Multi‐scale models attempt to obviate scale mismatches through iteratively modelling patterns at varying grain sizes (Fig. \ref{fig:multiscale-modeling}a). One key innovation of the multi‐scale modelling approach was to leverage intermediate‐scale data sources that capture the extent‐wide variation in EO features, which is difficult to cover with field plots alone. For example, \cite{Baccini2012-ow} developed a benchmark map of pantropical aboveground biomass using a multi‐scale model, a network of field plots, discrete spaceborne lidar data ($4,900\, m^2$) and continuous, coarse grain EO ($0.25\, km^2$; Fig. \ref{fig:multiscale-modeling}b). First, they calibrated an allometric model using biomass plots coincident with lidar‐derived tree height data \textit{sensu} \cite{Chave2005-rs}. Next, they applied this model to all tree height measurements, creating a discrete, global biomass map. Finally, they modelled biomass continuously using a regression tree model, with lidar‐derived biomass as the response and EO data on climate, topography and ecosystem function as the environmental features. Their final map of aboveground biomass served as a benchmark for global carbon monitoring \cite{Ciais2014-rb}.

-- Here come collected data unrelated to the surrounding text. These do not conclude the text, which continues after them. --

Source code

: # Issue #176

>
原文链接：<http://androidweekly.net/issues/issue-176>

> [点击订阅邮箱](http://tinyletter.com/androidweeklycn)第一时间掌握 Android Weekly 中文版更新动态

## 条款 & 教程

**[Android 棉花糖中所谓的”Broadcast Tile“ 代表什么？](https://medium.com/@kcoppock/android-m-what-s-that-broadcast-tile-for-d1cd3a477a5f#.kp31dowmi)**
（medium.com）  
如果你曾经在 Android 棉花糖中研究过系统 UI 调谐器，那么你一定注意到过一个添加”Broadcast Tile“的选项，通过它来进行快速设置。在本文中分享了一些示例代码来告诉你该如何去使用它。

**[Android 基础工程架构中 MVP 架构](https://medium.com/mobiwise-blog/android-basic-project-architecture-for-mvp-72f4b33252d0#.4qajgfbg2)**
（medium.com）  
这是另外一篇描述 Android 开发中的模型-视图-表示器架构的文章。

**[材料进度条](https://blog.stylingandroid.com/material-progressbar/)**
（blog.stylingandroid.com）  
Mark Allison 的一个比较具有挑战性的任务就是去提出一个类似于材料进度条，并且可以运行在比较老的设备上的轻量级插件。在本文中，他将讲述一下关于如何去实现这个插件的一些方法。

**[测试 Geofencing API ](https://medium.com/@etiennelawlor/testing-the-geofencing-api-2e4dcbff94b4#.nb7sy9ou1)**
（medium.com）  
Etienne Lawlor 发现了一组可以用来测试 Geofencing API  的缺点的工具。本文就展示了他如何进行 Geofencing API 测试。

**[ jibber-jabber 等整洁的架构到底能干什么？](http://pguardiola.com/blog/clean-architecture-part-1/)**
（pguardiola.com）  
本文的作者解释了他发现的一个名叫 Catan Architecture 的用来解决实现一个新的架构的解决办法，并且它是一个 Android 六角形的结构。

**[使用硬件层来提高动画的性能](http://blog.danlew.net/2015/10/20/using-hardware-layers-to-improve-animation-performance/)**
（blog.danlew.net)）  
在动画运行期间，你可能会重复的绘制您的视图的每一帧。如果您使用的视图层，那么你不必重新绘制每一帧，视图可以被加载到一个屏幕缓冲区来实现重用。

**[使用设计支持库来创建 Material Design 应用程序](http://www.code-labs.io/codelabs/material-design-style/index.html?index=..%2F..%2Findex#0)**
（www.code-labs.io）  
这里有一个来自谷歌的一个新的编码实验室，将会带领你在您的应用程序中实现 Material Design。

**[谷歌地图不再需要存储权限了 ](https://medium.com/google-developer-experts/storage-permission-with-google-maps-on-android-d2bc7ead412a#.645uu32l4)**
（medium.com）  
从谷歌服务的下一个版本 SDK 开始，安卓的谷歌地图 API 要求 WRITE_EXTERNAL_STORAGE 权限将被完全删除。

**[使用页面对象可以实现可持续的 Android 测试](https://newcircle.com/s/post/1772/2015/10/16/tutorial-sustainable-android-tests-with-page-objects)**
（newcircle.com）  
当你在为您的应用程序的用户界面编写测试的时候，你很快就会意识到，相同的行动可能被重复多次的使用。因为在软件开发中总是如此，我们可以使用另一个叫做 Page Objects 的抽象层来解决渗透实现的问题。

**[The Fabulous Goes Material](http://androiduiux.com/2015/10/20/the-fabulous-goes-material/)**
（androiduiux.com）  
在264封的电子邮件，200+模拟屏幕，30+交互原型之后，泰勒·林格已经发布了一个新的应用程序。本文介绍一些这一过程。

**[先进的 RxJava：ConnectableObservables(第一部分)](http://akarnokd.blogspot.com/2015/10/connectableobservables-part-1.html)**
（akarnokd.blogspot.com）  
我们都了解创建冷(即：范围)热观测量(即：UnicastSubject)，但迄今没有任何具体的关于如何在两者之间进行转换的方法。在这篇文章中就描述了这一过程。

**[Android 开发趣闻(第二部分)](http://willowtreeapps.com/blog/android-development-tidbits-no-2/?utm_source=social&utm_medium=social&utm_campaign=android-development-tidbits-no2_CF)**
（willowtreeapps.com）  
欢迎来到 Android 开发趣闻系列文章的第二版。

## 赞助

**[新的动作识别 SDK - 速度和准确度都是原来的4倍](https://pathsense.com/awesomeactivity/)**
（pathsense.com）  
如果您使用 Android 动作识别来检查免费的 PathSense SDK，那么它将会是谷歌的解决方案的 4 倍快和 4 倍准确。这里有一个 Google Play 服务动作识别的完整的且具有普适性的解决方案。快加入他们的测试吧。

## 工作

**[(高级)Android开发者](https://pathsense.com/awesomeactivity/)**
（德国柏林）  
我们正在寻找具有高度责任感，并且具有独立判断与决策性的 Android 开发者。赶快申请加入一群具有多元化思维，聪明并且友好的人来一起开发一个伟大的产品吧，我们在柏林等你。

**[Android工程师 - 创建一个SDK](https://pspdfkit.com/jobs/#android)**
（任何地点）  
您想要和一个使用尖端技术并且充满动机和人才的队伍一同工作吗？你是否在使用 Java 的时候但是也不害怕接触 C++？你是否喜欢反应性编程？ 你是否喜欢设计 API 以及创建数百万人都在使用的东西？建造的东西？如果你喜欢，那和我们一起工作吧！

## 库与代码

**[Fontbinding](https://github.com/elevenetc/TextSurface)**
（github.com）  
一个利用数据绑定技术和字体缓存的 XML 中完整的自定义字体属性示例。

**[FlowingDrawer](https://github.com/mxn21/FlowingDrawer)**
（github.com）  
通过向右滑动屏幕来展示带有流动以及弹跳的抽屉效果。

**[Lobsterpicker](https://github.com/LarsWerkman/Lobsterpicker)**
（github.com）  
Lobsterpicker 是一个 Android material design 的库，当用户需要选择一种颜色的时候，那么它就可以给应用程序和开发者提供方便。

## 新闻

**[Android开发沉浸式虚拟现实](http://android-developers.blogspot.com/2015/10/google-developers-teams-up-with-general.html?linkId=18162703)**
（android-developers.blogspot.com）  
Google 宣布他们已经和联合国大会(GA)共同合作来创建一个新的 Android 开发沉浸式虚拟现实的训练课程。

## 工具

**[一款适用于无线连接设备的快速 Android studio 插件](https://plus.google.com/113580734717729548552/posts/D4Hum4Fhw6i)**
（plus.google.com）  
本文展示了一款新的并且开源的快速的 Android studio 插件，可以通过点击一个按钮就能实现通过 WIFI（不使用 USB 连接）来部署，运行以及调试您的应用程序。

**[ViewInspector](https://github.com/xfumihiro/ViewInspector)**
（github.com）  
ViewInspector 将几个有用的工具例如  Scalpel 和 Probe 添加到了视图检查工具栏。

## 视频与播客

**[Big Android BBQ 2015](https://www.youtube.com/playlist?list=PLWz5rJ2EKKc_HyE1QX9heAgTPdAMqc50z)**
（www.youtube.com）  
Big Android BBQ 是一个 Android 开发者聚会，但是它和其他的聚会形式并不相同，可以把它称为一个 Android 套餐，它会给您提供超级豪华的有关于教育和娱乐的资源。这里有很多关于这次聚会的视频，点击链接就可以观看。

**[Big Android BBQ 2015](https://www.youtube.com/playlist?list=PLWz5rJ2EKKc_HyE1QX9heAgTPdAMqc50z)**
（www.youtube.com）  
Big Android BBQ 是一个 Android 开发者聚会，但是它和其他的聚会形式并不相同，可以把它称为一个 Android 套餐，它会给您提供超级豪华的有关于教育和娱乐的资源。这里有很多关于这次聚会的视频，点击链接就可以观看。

Multi‐scale models have also been used to monitor temporal changes using intermediate‐scale EO, overcoming some of the challenges highlighted by \cite{Fisher2008-sm} and \cite{Marvin2014-ms}. For example, \cite{Baccini2017-zk} assessed temporal patterns of change in aboveground biomass using EO measurements of forest growth, disturbance and deforestation. Intermediate‐scale disturbance measurements were essential for capturing the magnitude of change: their results revealed that disturbance accounts for nearly 70\% of forest emissions, and that the Earth's tropical forests are now a net source of carbon to the atmosphere. Considering how little is known about the rate, magnitude and direction of global biodiversity change \cite{Pereira2012-vm,mcgill2015fifteen}, I expect these multi‐scale analyses will prove essential for settling debates over other key knowledge gaps \cite{vellend2013global, Gonzalez2016-gh}. These analyses have also proven useful for mapping patterns that have been difficult to directly measure with publicly-accessible EO data: species traits.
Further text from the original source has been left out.